Your assignment => Take each line of the data that contains the string "точки" and copy it.

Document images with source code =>

================

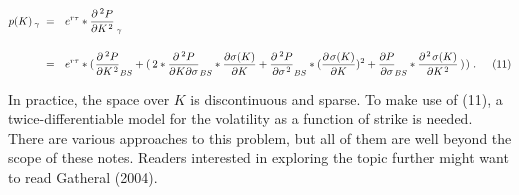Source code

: \documentclass[12pt]{article}
\begin{document}
{\footnotesize
\begin{align*}
p(K)_{\hspace{2pt} \gamma}   \hspace{3pt} &= \hspace{7pt}   e^{r \tau} * \frac{\partial^{\hspace{2pt} 2} P}{\partial K^{\hspace{1pt} 2}}_{\hspace{2pt} \gamma}
\\[12pt]
\hspace{3pt} &= \hspace{7pt}   e^{r \tau} * (\hspace{1pt} \frac{\partial^{\hspace{2pt} 2} P}{\partial K^{\hspace{1pt} 2}}_{BS} + (\hspace{2pt} 2*\frac{\partial^{\hspace{2pt} 2} P}{\partial K \partial \sigma}_{BS} * \frac{\partial \sigma(K)}{\partial K} + \frac{\partial^{\hspace{2pt} 2} P}{\partial \sigma^{\hspace{1pt} 2}}_{BS} * (\frac{\partial \hspace{1pt} \sigma(K)}{\partial K})^{2} + \frac{\partial P}{\partial \sigma}_{\hspace{-1pt} BS} * \frac{\partial^{\hspace{1pt} 2} \hspace{1pt} \sigma(K)}{\partial K^{\hspace{1pt} 2}} \hspace{2pt}) \hspace{1pt}) \hspace{3pt}. \hspace{15pt} (11)
\end{align*}
}

\vspace{-15pt}

\begin{paragraph}
\indent In practice, the space over $K$ is discontinuous and sparse. To make use of (11), a twice-differentiable model for the volatility as a function of strike is needed. There are various approaches to this problem, but all of them are well beyond the scope of these notes. Readers interested in exploring the topic further might want to read Gatheral (2004).
\end{paragraph}

\vspace{15pt}
\end{document}
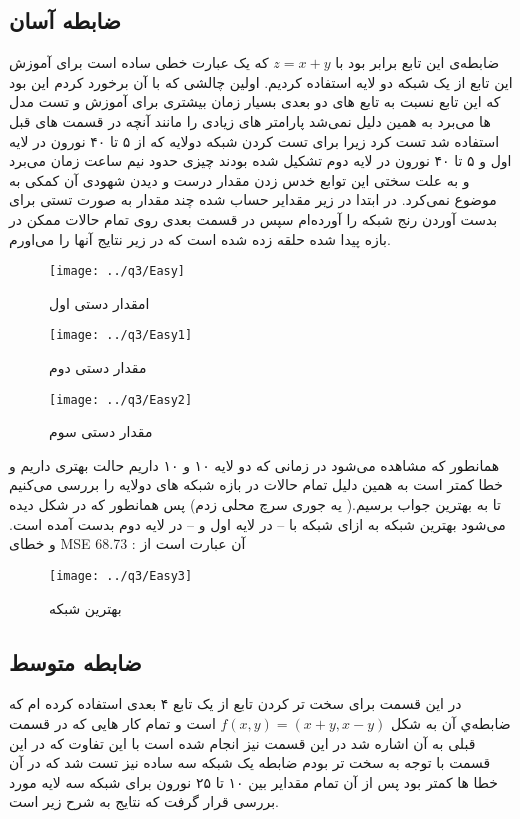 \documentclass[a4paper,12pt]{article}
\begin{document}
\subsection{ضابطه آسان}
ضابطه‌ی این تابع برابر بود با $ z = x +y $ که یک عبارت خطی ساده است برای آموزش این تابع از یک شبکه دو لایه استفاده کردیم. اولین چالشی که با آن برخورد کردم این بود که این تابع نسبت به تابع های دو بعدی بسیار زمان بیشتری برای آموزش و تست مدل ها می‌برد به همین دلیل نمی‌شد پارامتر های زیادی را مانند آنچه در قسمت های قبل استفاده شد تست کرد زیرا برای تست کردن شبکه دولایه که از ۵ تا ۴۰ نورون در لایه اول و ۵ تا ۴۰ نورون در لایه دوم تشکیل شده بودند چیزی حدود نیم ساعت زمان می‌برد و به علت سختی این توابع خدس زدن مقدار درست و دیدن شهودی آن کمکی به موضوع نمی‌کرد.
در ابتدا در زیر مقدایر حساب شده چند مقدار به صورت تستی برای بدست آوردن رنج شبکه را آورده‌ام سپس در قسمت بعدی روی تمام حالات ممکن  در بازه پیدا شده حلقه زده شده است که در زیر نتایج آنها را می‌اورم.
\begin{figure}[!htb]
  \texttt{[image: ../q3/Easy]}
  \caption{ امقدار دستی اول}
\endminipage\hfill
{}
  \texttt{[image: ../q3/Easy1]}
  \caption{مقدار دستی دوم}
\endminipage\hfill
\end{figure}

\begin{figure}[!htb]
  \texttt{[image: ../q3/Easy2]}
  \caption{مقدار  دستی سوم}
\endminipage\hfill
\end{figure}
\newpage
همانطور که مشاهده می‌شود در زمانی که دو لایه ۱۰ و ۱۰ داریم حالت بهتری داریم و خطا کمتر است به همین دلیل تمام حالات در بازه شبکه های دولایه را بررسی می‌کنیم تا به بهترین جواب برسیم.( یه جوری سرچ محلی زدم)
پس همانطور که در شکل دیده می‌شود بهترین شبکه به ازای شبکه با -- در لایه اول و -- در لایه دوم بدست آمده است. و خطای MSE آن عبارت است از : 68.73


\begin{figure}[!htb]
  \texttt{[image: ../q3/Easy3]}
  \caption{بهترین شبکه}
\end{figure}

\newpage
\subsection{ضابطه متوسط}
در این قسمت برای سخت تر کردن تابع از یک تابع ۴ بعدی استفاده کرده ام که ضابطه‌ي آن به شکل $        f(x,y) = (x+y, x-y)  $ است و  تمام کار هایی که در قسمت قبلی به آن اشاره شد در این قسمت نیز انجام شده است با این تفاوت که در این قسمت با توجه به سخت تر بودم ضابطه یک شبکه سه ساده نیز تست شد که در آن خطا ها کمتر بود پس از آن تمام مقدایر بین ۱۰ تا ۲۵ نورون برای شبکه سه لایه مورد بررسی قرار گرفت که نتایج به شرح زیر است.
\end{document}
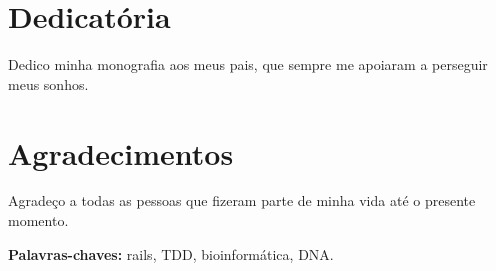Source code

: \documentclass[12pt,times,a4paper,twoside]{icmc}
\begin{document}
\thispagestyle{plain}  
\setcounter{page}{1}

\chapter*{Dedicatória}

Dedico minha monografia aos meus pais, que sempre me apoiaram a perseguir meus sonhos.

\chapter*{Agradecimentos}

Agradeço a todas as pessoas que fizeram parte de minha vida até o presente momento.





\noindent \textbf{Palavras-chaves:} rails, TDD, bioinformática, DNA.

\tableofcontents
\lstlistoflistings
\printglossary[title=Lista de Termos,toctitle=Termos e Abreviaturas]

\onehalfspacing

\mainmatter

\renewcommand{\chaptermark}[1]{%

\markboth{\chaptername
\ \thechapter.\ #1}{}}  %

\renewcommand{\sectionmark}[1]{%
 \markright{\thesection.\ #1}}

%






\renewcommand{\bibname}{Referências}
 
{}

\end{document}
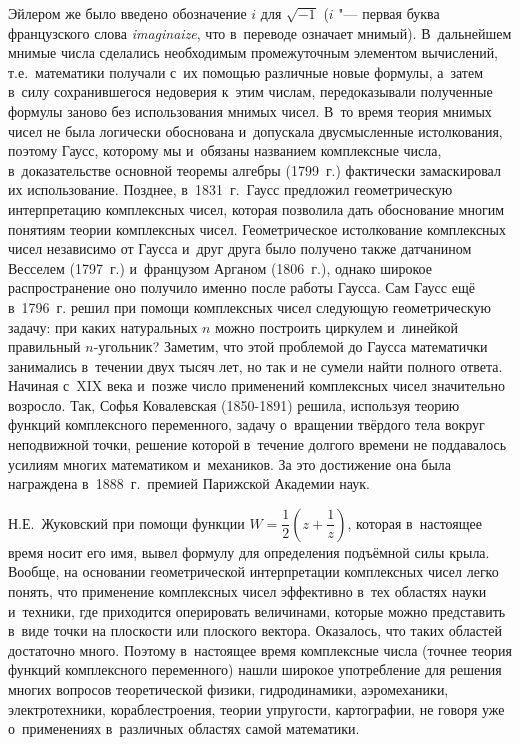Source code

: Эйлером же было введено обозначение $i$ для $\sqrt{-1}$ ($i$ "--- первая
буква французского слова \textit{imaginaize}, что в~переводе означает мнимый).
В~дальнейшем мнимые числа сделались необходимым промежуточным элементом
вычислений, т.е.\ математики получали с~их помощью различные новые формулы,
а~затем в~силу сохранившегося недоверия к~этим числам, передоказывали
полученные формулы заново без использования мнимых чисел. В~то время теория
мнимых чисел не была логически обоснована и~допускала двусмысленные
истолкования, поэтому Гаусс, которому мы и~обязаны названием комплексные
числа, в~доказательстве основной теоремы алгебры (1799~г.) фактически
замаскировал их использование. Позднее, в~1831~г.\ Гаусс предложил
геометрическую интерпретацию комплексных чисел, которая позволила дать
обоснование многим понятиям теории комплексных чисел. Геометрическое
истолкование комплексных чисел независимо от Гаусса и~друг друга было
получено также датчанином Весселем (1797~г.) и~французом Арганом (1806~г.),
однако широкое распространение оно получило именно после работы Гаусса.
Сам Гаусс ещё в~1796~г. решил при помощи комплексных чисел следующую 
геометрическую задачу: при каких натуральных $n$ можно построить циркулем
и~линейкой правильный $n$-угольник? Заметим, что этой проблемой до Гаусса
математички занимались в~течении двух тысяч лет, но так и не сумели найти
полного ответа. Начиная с~XIX века и~позже число применений комплексных
чисел значительно возросло. Так, Софья Ковалевская (1850-1891) решила,
используя теорию функций комплексного переменного, задачу о~вращении
твёрдого тела вокруг неподвижной точки, решение которой в~течение долгого
времени не поддавалось усилиям многих математиком и~механиков. За это
достижение она была награждена в~1888~г.\ премией Парижской Академии наук.

Н.Е.~Жуковский при помощи функции
$W = \dfrac{1}{2}\left(z + \dfrac{1}{z} \right)$, которая в~настоящее время
носит его имя, вывел формулу для определения подъёмной силы крыла.
Вообще, на основании геометрической интерпретации комплексных чисел легко
понять, что применение комплексных чисел эффективно в~тех областях науки
и~техники, где приходится оперировать величинами, которые можно представить
в~виде точки на плоскости или плоского вектора. Оказалось, что таких
областей достаточно много. Поэтому в~настоящее время комплексные числа
(точнее теория функций комплексного переменного) нашли широкое употребление
для решения многих вопросов теоретической физики, гидродинамики,
аэромеханики, электротехники, кораблестроения, теории упругости,
картографии, не говоря уже о~применениях в~различных областях самой
математики.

================

Final answer =>
твёрдого тела вокруг неподвижной точки, решение которой в~течение долгого
в~виде точки на плоскости или плоского вектора. Оказалось, что таких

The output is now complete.